_DATA SECTION_:

>>>

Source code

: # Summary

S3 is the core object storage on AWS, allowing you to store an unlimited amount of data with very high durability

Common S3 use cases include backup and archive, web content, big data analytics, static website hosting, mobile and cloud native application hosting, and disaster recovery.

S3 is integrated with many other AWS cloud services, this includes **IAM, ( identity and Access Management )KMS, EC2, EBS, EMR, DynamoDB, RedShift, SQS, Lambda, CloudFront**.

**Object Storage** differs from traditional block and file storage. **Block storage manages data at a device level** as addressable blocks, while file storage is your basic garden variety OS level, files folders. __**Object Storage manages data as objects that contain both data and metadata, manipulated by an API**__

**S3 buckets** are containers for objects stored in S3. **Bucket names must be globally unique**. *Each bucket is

<<<
>>>

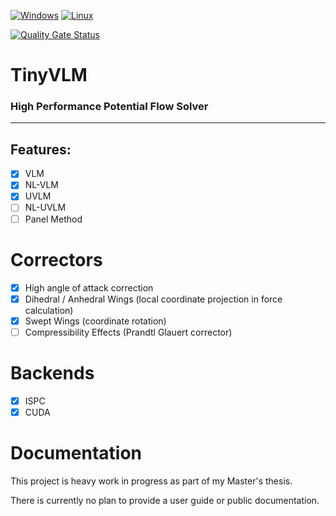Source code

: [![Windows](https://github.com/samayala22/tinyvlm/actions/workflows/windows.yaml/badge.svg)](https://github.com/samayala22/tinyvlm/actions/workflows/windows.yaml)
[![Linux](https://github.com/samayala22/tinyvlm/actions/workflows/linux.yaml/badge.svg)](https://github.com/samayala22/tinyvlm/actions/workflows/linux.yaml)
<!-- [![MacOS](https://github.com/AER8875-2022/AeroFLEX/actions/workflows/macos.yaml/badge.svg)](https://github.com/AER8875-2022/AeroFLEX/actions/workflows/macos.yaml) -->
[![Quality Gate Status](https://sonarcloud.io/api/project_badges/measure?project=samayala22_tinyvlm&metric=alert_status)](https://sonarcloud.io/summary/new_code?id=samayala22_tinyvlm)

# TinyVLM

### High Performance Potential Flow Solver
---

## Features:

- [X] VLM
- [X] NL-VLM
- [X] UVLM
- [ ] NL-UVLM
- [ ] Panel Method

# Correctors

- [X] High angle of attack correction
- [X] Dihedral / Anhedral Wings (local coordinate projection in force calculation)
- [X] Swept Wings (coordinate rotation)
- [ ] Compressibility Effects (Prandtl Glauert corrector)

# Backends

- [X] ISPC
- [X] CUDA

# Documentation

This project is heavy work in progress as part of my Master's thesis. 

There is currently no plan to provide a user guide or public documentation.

<<<
>>>

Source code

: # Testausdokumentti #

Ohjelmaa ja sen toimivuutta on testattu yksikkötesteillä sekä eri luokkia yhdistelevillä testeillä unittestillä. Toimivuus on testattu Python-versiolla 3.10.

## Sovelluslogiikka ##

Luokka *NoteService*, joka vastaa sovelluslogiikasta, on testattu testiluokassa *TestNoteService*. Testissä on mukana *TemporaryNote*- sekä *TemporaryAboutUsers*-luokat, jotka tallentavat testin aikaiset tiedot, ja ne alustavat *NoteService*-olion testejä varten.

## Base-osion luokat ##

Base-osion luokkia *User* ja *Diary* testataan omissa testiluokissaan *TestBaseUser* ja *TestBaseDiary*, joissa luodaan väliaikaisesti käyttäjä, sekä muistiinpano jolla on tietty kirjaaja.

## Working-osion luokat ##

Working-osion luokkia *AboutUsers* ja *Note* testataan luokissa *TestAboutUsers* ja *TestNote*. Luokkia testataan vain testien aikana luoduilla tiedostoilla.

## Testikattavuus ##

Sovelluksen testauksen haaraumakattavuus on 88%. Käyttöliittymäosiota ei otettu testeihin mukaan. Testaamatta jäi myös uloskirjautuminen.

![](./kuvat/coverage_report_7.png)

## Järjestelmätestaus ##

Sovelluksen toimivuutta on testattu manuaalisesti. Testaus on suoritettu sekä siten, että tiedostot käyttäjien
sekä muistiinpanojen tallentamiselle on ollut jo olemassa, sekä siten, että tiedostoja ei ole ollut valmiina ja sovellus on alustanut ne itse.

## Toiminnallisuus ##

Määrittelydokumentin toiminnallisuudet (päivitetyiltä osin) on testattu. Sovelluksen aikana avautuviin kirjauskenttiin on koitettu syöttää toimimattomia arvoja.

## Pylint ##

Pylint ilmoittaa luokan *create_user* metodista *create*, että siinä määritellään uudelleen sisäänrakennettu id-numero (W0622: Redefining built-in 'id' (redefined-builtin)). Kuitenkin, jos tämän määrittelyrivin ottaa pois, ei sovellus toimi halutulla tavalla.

<<<

_EXERCISE DIRECTIONS_:
In the records above, find each line with the string "github" and list it.

_RESPONSE AREA_:
: [![Windows](https://github.com/samayala22/tinyvlm/actions/workflows/windows.yaml/badge.svg)](https://github.com/samayala22/tinyvlm/actions/workflows/windows.yaml)
[![Linux](https://github.com/samayala22/tinyvlm/actions/workflows/linux.yaml/badge.svg)](https://github.com/samayala22/tinyvlm/actions/workflows/linux.yaml)
<!-- [![MacOS](https://github.com/AER8875-2022/AeroFLEX/actions/workflows/macos.yaml/badge.svg)](https://github.com/AER8875-2022/AeroFLEX/actions/workflows/macos.yaml) -->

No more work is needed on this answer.